Read the data, and whenever a line holds the word "function", report that line.

+++

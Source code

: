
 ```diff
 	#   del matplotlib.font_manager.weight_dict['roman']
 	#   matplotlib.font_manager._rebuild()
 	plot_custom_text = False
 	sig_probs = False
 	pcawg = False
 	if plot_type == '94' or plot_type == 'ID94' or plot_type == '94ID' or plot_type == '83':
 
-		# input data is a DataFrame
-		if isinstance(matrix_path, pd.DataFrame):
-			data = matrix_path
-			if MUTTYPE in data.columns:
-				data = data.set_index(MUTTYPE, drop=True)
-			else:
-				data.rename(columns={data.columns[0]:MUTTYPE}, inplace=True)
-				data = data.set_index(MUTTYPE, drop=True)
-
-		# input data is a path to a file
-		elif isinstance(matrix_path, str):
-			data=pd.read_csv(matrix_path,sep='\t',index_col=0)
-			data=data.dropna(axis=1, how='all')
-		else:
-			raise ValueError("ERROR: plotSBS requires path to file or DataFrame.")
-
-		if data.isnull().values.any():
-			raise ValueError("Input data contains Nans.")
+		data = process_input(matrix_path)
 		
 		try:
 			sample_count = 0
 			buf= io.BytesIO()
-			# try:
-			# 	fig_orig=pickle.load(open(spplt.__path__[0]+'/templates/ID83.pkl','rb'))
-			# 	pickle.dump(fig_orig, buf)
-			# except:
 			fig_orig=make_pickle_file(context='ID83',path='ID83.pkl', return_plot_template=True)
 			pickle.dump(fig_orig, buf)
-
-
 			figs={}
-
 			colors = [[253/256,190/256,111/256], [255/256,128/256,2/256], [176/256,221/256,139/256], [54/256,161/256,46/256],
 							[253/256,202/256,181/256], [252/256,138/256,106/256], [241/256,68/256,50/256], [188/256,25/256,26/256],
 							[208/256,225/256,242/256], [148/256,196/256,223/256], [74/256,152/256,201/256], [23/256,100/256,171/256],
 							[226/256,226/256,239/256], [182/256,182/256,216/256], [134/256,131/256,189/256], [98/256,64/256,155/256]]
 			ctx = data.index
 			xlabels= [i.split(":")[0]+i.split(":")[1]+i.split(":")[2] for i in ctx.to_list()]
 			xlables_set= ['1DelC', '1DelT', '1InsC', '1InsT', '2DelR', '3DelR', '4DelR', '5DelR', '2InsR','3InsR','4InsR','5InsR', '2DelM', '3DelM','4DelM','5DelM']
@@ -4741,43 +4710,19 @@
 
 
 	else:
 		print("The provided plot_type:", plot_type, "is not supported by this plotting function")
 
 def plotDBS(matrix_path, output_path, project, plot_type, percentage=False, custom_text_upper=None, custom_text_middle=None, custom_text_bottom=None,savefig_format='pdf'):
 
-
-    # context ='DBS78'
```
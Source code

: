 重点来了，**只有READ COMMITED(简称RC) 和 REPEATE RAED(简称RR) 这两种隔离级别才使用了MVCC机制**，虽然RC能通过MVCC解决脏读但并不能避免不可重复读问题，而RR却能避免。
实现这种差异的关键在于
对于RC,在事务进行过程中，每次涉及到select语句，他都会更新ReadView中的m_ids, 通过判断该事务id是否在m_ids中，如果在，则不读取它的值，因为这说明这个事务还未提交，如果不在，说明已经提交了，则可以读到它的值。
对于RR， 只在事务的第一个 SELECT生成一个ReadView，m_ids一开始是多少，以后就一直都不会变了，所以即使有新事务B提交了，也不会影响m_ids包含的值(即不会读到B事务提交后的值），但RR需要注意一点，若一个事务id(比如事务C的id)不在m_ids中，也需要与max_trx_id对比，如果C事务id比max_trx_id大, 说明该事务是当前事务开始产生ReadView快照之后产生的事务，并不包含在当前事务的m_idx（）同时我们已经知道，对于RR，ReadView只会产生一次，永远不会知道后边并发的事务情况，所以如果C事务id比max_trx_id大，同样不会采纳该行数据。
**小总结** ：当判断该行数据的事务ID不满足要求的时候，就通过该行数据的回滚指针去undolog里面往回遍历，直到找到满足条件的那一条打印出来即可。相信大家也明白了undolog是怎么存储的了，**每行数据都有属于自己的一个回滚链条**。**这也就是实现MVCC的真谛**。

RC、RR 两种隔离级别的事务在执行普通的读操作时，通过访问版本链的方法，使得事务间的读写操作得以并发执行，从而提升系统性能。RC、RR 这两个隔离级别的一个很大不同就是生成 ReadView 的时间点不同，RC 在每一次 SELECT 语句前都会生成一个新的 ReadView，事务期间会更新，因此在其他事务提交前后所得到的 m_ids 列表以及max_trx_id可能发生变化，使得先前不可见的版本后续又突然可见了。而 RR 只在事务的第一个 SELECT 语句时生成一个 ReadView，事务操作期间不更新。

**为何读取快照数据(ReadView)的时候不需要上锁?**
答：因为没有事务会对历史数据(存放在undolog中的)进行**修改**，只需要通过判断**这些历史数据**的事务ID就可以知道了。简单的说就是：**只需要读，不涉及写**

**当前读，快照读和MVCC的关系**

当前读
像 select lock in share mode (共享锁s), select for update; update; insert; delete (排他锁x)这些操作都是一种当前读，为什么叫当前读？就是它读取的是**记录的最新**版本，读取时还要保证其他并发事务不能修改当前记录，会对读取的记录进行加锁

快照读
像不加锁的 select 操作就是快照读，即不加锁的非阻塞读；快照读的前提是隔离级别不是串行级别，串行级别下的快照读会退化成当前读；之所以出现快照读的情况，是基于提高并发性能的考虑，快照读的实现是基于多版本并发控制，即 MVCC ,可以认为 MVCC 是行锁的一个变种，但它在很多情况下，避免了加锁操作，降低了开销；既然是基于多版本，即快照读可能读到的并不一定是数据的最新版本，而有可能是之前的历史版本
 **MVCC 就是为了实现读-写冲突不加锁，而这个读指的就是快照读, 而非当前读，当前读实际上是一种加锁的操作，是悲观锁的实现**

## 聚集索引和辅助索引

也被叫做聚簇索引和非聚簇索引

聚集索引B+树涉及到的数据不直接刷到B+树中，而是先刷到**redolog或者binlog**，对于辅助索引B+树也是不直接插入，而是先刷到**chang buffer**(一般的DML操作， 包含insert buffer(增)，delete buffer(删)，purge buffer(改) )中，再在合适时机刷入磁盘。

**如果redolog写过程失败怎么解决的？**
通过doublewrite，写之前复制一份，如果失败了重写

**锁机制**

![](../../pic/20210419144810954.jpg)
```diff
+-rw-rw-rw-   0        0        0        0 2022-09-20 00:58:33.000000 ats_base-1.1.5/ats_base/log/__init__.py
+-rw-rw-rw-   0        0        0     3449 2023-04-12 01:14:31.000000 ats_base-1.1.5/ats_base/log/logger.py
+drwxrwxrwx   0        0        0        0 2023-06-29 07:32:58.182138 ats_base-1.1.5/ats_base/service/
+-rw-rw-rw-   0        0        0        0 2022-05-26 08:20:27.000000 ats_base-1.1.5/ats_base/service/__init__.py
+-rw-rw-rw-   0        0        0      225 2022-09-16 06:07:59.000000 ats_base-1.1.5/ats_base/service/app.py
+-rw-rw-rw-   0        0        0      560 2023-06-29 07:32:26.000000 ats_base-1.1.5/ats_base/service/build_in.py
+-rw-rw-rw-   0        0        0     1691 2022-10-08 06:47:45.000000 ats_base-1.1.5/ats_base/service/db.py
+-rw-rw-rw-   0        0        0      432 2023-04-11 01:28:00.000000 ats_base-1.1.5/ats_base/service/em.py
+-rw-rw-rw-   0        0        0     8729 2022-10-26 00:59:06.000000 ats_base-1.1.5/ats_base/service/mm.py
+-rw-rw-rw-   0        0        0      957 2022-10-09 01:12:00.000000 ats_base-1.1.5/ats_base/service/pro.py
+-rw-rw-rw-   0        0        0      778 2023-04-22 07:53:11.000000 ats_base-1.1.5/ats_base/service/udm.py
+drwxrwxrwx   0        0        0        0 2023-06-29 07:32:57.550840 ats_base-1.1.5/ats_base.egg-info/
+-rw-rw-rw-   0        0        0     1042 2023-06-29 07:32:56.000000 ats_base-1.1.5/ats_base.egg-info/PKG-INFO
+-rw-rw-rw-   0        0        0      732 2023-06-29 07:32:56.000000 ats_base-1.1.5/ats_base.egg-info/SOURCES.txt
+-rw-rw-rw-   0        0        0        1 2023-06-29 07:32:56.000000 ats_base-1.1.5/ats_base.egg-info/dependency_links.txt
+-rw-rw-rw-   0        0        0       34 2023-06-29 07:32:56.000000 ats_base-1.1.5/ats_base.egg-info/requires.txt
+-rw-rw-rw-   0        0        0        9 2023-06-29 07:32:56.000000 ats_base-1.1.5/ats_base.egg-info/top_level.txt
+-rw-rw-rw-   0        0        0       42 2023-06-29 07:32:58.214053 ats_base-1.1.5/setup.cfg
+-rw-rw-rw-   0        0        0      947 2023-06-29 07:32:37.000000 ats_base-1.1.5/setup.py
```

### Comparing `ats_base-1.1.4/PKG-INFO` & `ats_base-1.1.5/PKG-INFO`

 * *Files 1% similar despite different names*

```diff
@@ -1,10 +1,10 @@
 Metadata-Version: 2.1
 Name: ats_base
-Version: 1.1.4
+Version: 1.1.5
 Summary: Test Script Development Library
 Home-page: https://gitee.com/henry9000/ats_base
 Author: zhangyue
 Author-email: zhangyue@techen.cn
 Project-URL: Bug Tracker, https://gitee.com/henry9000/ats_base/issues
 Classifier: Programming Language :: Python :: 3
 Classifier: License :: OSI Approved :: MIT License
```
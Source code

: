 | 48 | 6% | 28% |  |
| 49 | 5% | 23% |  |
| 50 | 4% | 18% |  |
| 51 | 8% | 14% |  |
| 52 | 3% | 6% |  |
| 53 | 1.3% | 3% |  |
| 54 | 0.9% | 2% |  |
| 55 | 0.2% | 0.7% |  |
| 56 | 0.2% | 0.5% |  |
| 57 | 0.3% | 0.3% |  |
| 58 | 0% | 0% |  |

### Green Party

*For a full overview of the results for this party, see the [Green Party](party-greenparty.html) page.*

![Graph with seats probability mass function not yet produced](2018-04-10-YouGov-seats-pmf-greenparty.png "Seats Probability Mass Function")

+++

▸ **SOLVED PROBLEM**:
 		print("The provided plot_type:", plot_type, "is not supported by this plotting function")
![Graph with seats probability mass function not yet produced](2018-04-10-YouGov-seats-pmf-greenparty.png "Seats Probability Mass Function")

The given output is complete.